- [AIM OF THE TASK] State the number of lines in the following data that contain the string "velocity", and nothing else.

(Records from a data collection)
*** Block opens ***
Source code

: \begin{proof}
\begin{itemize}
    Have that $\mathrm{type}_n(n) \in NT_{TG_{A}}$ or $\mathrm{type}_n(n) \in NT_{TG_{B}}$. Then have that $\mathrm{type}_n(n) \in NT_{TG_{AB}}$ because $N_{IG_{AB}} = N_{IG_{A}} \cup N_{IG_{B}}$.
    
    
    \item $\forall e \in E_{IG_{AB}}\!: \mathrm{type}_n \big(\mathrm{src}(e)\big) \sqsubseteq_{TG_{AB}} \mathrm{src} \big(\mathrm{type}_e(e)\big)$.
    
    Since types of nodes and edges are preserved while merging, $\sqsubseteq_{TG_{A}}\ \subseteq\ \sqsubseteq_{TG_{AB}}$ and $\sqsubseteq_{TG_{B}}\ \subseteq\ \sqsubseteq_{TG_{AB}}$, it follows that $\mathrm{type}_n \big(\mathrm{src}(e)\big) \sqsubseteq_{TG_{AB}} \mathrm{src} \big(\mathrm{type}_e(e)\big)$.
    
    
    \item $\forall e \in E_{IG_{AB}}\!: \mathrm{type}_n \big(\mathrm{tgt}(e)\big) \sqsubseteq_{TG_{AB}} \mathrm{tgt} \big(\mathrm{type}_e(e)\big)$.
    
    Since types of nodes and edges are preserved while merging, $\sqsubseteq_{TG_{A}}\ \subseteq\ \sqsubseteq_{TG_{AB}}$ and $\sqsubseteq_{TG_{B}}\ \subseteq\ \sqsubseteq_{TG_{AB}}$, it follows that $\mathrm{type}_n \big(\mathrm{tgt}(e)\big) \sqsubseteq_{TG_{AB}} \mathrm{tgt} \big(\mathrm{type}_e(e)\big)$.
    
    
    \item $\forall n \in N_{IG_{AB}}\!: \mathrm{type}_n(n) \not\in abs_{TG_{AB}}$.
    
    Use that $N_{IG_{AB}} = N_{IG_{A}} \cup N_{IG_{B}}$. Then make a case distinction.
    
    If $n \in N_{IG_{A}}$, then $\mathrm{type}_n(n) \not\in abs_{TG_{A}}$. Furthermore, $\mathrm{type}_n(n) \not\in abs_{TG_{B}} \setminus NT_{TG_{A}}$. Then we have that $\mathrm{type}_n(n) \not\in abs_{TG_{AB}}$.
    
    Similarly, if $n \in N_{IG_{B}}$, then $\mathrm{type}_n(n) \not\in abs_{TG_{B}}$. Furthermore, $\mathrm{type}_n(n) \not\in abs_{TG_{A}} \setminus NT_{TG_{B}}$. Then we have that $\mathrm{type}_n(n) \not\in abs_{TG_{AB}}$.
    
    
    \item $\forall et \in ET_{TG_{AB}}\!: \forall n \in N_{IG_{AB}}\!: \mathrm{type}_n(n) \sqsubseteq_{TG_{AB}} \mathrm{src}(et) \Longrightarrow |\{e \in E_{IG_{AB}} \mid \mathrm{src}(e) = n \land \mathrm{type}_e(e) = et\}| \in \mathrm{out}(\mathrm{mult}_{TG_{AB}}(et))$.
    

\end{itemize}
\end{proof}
*** Block closes ***
*** Block opens ***
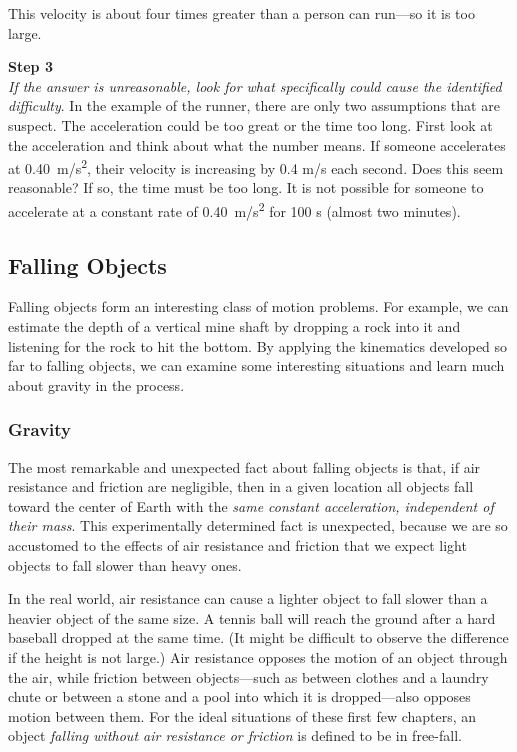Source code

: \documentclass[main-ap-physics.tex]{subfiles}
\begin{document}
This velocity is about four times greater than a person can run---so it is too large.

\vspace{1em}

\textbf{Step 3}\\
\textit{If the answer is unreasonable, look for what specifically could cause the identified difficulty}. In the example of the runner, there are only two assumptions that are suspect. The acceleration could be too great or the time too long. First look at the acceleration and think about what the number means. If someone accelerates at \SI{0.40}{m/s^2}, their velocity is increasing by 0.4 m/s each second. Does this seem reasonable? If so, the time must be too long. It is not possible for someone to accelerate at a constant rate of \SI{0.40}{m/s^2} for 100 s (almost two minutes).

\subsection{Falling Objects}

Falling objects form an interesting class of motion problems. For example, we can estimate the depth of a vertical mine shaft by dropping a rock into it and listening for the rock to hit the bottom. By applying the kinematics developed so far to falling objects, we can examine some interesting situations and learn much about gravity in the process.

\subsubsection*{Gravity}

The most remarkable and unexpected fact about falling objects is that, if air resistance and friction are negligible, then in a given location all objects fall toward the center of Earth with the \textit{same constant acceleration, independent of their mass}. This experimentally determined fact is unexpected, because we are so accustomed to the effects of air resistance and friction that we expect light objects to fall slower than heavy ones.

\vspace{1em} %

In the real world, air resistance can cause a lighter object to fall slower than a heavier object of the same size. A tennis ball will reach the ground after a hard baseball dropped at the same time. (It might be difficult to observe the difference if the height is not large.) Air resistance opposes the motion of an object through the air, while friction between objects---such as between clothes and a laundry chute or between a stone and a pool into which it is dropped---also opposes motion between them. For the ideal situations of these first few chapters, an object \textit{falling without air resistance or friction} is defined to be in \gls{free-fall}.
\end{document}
*** Block closes ***
*** Block opens ***
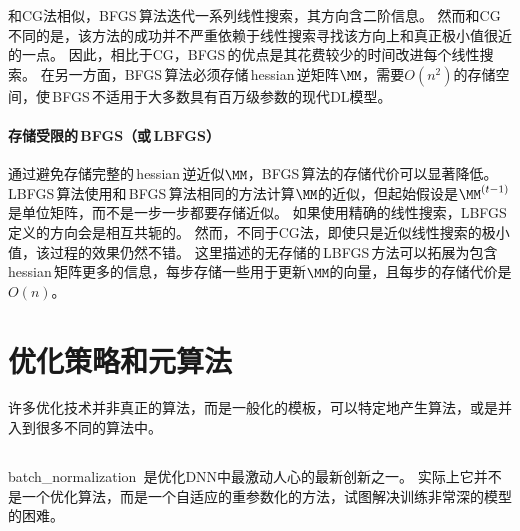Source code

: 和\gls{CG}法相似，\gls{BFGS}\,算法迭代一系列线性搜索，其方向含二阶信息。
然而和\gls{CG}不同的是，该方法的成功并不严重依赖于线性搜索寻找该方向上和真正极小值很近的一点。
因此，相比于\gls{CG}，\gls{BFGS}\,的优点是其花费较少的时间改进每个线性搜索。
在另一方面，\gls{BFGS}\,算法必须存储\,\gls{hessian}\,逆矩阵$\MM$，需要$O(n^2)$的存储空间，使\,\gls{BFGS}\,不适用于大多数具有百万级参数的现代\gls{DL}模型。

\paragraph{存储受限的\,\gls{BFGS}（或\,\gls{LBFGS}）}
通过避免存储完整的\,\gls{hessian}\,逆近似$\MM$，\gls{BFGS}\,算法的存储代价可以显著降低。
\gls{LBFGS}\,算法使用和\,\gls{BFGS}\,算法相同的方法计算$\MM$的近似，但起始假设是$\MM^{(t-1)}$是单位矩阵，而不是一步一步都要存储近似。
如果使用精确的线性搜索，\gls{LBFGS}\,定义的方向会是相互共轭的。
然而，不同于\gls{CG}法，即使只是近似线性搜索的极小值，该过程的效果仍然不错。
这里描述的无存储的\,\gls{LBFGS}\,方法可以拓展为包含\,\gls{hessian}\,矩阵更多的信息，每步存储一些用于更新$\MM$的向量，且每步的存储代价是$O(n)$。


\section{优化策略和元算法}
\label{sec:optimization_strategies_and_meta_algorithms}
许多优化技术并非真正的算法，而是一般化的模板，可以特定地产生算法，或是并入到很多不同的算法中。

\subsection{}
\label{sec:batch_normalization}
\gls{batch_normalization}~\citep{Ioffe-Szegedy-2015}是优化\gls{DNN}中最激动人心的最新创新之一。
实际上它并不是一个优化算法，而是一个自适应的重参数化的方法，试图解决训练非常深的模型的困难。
*** Block closes ***
- [EXERCISE RESPONSE] 2